── DATA EXTRACT ──

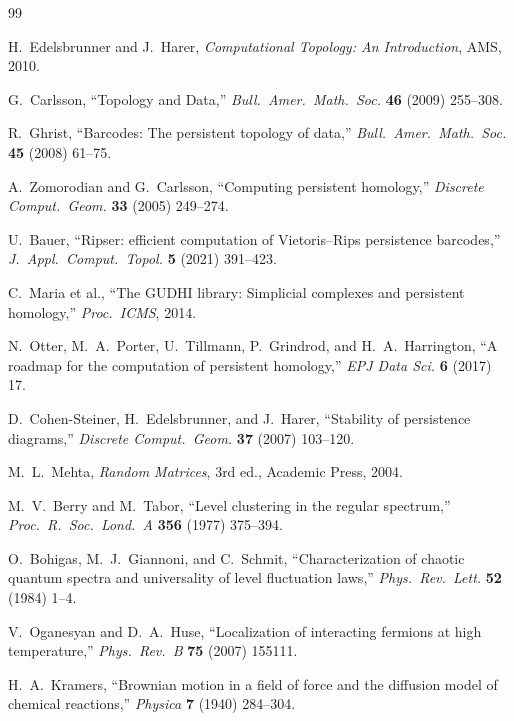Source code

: \documentclass[12pt,a4paper]{article}
\theoremstyle{definition}\newtheorem{definition}[theorem]{Definition}
\theoremstyle{remark}\newtheorem{remark}[theorem]{Remark}
\begin{document}
\begin{thebibliography}{99}

H.~Edelsbrunner and J.~Harer, \textit{Computational Topology: An Introduction},
AMS, 2010.

G.~Carlsson, ``Topology and Data,'' \textit{Bull.\ Amer.\ Math.\ Soc.}
\textbf{46} (2009) 255--308.

R.~Ghrist, ``Barcodes: The persistent topology of data,''
\textit{Bull.\ Amer.\ Math.\ Soc.} \textbf{45} (2008) 61--75.

A.~Zomorodian and G.~Carlsson, ``Computing persistent homology,''
\textit{Discrete Comput.\ Geom.} \textbf{33} (2005) 249--274.

U.~Bauer, ``Ripser: efficient computation of Vietoris--Rips persistence barcodes,''
\textit{J.\ Appl.\ Comput.\ Topol.} \textbf{5} (2021) 391--423.

C.~Maria et al., ``The GUDHI library: Simplicial complexes and persistent homology,''
\textit{Proc.\ ICMS}, 2014.

N.~Otter, M.~A.~Porter, U.~Tillmann, P.~Grindrod, and H.~A.~Harrington,
``A roadmap for the computation of persistent homology,''
\textit{EPJ Data Sci.} \textbf{6} (2017) 17.

D.~Cohen-Steiner, H.~Edelsbrunner, and J.~Harer,
``Stability of persistence diagrams,''
\textit{Discrete Comput.\ Geom.} \textbf{37} (2007) 103--120.

M.~L.~Mehta, \textit{Random Matrices}, 3rd ed., Academic Press, 2004.

M.~V.~Berry and M.~Tabor, ``Level clustering in the regular spectrum,''
\textit{Proc.\ R.\ Soc.\ Lond.\ A} \textbf{356} (1977) 375--394.

O.~Bohigas, M.~J.~Giannoni, and C.~Schmit,
``Characterization of chaotic quantum spectra and universality of level
fluctuation laws,'' \textit{Phys.\ Rev.\ Lett.} \textbf{52} (1984) 1--4.

V.~Oganesyan and D.~A.~Huse, ``Localization of interacting fermions at high
temperature,'' \textit{Phys.\ Rev.\ B} \textbf{75} (2007) 155111.

H.~A.~Kramers, ``Brownian motion in a field of force and the diffusion model
of chemical reactions,'' \textit{Physica} \textbf{7} (1940) 284--304.


\end{thebibliography}
\end{document}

───

* [REQUIRED WORK] List all lines from the entries that include the word "theoremstyle".

* [SOLUTION]
\theoremstyle{definition}\newtheorem{definition}[theorem]{Definition}
\theoremstyle{remark}\newtheorem{remark}[theorem]{Remark}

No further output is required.